Anchor Attention, Small Cache: Code Generation with Large Language Models

Xiangyu Zhang,Yu Zhou,Guang Yang,Harald C. Gall,Taolue Chen
2024-11-11
Abstract:The development of large language models (LLMs) has revolutionized automated code generation. However, their high demand of computation resources has hindered a broader deployment and raised environmental concerns. A common strategy for diminishing computational demands is to cache Key-Value (KV) states from the attention mechanism which is adopted predominately by mainstream LLMs. It can mitigate the need of repeated attention computations, but brings significant memory overhead. Current practices in NLP often use sparse attention which may, unfortunately, lead to substantial inaccuracies, or hallucinations, in code generation tasks. In this paper, we analyze the attention weights distribution within code generation models via an empirical study, uncovering a sparsity pattern, i.e., the aggregation of information at specific anchor points. Based on this observation, we propose a novel approach, AnchorCoder, which features token-wise anchor attention designed to extract and compress the contextual information, and layer-wise anchor attention enabling cross-layer communication to mitigate the issue of excessive superposition caused by the compression. The extensive experiments across multiple benchmark datasets confirm the effectiveness of AnchorCoder, which can consistently achieve a significant (at least 70%) reduction in KV cache requirements, while preserving the majority of model's performance.
Software Engineering
What problem does this paper attempt to address?
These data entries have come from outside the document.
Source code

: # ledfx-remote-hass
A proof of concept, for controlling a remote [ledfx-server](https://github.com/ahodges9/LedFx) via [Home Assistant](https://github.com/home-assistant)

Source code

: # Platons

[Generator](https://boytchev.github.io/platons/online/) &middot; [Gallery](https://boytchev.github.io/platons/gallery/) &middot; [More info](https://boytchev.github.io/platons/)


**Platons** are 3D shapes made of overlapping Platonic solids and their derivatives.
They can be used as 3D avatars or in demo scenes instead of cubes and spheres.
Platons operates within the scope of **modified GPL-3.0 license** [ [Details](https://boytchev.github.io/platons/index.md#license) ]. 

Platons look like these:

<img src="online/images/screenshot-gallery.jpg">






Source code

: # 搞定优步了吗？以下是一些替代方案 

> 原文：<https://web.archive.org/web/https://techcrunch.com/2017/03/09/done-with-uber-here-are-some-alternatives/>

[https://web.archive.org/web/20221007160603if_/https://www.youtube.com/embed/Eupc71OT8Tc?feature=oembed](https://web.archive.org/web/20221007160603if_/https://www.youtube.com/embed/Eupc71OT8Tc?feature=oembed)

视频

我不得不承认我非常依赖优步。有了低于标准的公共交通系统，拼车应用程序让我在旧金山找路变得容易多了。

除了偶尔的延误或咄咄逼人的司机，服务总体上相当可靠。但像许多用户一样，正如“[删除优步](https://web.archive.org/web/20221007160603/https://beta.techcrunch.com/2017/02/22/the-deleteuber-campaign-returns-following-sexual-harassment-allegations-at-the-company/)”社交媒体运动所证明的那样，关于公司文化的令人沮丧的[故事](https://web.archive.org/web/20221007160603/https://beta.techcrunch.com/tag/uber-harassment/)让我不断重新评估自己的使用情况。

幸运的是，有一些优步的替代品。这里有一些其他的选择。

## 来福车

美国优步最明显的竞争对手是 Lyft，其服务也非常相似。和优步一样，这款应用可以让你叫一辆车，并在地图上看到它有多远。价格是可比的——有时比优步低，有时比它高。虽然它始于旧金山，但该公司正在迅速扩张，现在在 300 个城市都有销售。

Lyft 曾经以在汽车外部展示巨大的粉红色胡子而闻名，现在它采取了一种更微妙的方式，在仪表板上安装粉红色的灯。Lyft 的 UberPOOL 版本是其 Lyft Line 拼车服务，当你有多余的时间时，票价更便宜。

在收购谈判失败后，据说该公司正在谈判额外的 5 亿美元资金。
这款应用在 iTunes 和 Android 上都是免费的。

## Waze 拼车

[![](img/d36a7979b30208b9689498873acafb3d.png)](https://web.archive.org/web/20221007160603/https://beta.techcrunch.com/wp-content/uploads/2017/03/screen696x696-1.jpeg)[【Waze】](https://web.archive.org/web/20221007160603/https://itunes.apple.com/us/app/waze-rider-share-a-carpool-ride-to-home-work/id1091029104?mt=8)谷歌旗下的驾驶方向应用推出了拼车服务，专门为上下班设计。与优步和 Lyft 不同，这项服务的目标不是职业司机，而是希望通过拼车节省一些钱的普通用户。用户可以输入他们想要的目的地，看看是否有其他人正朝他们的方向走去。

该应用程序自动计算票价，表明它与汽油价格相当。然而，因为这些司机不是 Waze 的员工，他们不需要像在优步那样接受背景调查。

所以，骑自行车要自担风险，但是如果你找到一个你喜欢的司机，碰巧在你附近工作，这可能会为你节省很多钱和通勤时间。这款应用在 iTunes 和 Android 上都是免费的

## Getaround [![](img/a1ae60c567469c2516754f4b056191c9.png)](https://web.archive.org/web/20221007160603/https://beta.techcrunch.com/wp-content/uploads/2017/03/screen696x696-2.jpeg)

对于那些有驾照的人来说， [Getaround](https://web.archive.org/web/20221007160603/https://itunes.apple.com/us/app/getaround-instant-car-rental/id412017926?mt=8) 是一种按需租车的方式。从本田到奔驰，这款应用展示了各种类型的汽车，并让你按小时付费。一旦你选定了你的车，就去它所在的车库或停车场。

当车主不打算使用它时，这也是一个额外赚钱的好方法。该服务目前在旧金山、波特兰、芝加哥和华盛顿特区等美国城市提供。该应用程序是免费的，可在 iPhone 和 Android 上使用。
The problem that this paper attempts to solve is that in code - generation tasks, the Key - Value (KV) cache of large - language models (LLMs) occupies a large amount of memory resources, resulting in high model - deployment costs and an unfriendly environment. Although existing KV - compression methods perform well in natural - language - processing (NLP) tasks, they have limitations when directly applied to code - generation, especially when dealing with long code fragments. These methods may cause the model to be unable to accurately capture key information, thus affecting the quality of code - generation. Specifically, the paper points out that current KV - compression methods tend to make the model focus on local information, which is particularly disadvantageous in code - generation tasks because code itself has complex long - distance dependencies. For example, when generating code, the model needs to consider not only the content of the current file, but also external files such as imported packages, source - code files in the same directory, configuration files, and even API documents. There may be their own dependencies among these files, so relying solely on local - context information is not enough. To address these problems, the paper proposes a new method - AnchorCoder. AnchorCoder reduces the need for KV - cache while maintaining model performance by introducing "anchors" to aggregate and compress context information. Specifically, AnchorCoder takes advantage of the sparsity characteristics of the attention - weight distribution in the code - generation model. By inserting artificially - defined anchors in each line of code and training these anchors as aggregators of context information, the model can perform effective attention operations on fewer KV states, thereby significantly reducing memory overhead. Experimental results show that AnchorCoder can maintain or even improve model performance on multiple benchmark datasets while reducing KV - cache requirements by at least 70%, demonstrating its effectiveness and universality.